Witajcie moi blogowi Przyjaciele po przerwie :). Macie tak nieraz, że nie wiecie w co ręce włożyć, czy jak kto woli gonicie w przysłowiową "piętkę"? Mnie to spotkało ... moje życie wymagało poważnego przeorganizowania ... i nie jest to jeszcze koniec...

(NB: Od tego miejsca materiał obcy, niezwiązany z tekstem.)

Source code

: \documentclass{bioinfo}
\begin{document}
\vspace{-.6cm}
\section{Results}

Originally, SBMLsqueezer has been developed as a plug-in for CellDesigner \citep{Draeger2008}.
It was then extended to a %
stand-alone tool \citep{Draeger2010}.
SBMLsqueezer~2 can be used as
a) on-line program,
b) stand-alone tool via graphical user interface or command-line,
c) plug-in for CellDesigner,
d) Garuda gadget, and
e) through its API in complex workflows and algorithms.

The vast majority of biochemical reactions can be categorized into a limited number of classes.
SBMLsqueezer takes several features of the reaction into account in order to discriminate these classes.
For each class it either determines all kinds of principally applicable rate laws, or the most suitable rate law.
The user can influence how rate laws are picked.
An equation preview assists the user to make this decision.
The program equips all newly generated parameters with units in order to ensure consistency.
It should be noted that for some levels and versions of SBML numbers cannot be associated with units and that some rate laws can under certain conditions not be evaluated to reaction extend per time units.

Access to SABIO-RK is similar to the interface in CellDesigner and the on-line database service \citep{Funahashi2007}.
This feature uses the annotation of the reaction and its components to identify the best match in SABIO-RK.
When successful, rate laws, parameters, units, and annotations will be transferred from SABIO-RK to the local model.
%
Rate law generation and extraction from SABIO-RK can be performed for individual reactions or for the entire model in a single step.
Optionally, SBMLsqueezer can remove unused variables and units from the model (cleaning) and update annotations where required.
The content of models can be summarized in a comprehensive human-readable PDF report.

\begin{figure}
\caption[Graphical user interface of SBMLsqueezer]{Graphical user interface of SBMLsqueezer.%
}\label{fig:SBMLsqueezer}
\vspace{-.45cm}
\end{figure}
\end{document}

Bardzo dziękuję za mobilizację do powrotu na bloga Agatce z
http://agatekmix.blogspot.com/ :);).
Do dzisiaj tonęliśmy w wodzie i błocie, zresztą jak całą jesień i pół lata. Przez kilka miesięcy chodziliśmy wyłącznie w kaloszach. Odkąd tu mieszkamy pierwszy raz tyle deszczu spadło. Byłam przekonana, że wszystkie warzywa wygniją w ziemi zanim je zbierzemy. Z zalanych łąk nie można było zbierać siana. Teraz łąki goszczą gęsi, które do tej pory nie odleciały na zimę. Przelatują kluczami nad naszym domem z pól, gdzie skubią zielone oziminy, na łąki , gdzie nocują. Dzisiaj w nocy był przymrozek i spadł śnieg. Nie jest to jakaś zawrotna ilość ale cieszy, zwłaszcza dzieci :). W grudniowym ogrodzie pozostawione po jesieni kwiatostany, przysypane lekkim puszkiem.
Trochę zimozielonych
- "Ciekawe, czy ten krzak obok też obfoci, a ja tu czekam i czekam na głaski" :)
Nasze wiekowe graby o każdej porze roku piękne i dostojne.

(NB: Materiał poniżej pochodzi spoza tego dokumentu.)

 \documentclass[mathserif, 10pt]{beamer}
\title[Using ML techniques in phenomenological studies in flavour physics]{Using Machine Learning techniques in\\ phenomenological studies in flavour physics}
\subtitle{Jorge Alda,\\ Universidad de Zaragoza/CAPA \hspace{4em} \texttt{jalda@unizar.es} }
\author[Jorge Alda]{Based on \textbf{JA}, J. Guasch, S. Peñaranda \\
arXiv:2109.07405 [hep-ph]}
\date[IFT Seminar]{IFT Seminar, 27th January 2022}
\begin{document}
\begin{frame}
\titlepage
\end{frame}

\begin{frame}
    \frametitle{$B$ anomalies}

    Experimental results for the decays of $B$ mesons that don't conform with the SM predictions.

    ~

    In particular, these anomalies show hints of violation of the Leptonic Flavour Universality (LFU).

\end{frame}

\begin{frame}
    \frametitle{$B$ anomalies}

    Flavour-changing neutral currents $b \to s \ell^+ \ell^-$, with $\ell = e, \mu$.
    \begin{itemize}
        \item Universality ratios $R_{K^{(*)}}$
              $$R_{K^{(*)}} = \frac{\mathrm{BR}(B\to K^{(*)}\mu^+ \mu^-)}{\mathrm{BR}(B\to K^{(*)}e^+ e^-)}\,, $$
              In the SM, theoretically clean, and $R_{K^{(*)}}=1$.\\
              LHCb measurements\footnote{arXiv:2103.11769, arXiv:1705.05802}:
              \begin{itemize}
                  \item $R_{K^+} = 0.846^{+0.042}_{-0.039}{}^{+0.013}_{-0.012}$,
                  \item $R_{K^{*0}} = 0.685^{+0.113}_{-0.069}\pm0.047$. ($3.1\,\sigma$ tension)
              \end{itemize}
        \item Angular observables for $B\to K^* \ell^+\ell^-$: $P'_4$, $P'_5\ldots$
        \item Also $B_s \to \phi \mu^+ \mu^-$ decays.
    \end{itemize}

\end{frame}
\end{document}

Co roku zostawiamy trochę owoców dla odwiedzających nasz ogród zimą ptaków.
Jestem ciekawa, czy zainteresuje je kolcowój.
Nawet ten wpis piszę na raty ... zaczęłam rano , kończę wieczorem. W następnych wpisach obiecuję pokazać , co się u nas zmieniło, co nowego posadziłam w ogrodzie , no i jakieś refleksje na temat upraw starych i nowych też zamieszczę.
Aura ze zdjęć już nieaktualna, ziemia odtajała i przyszedł ulewny deszcz, wieje też bardzo.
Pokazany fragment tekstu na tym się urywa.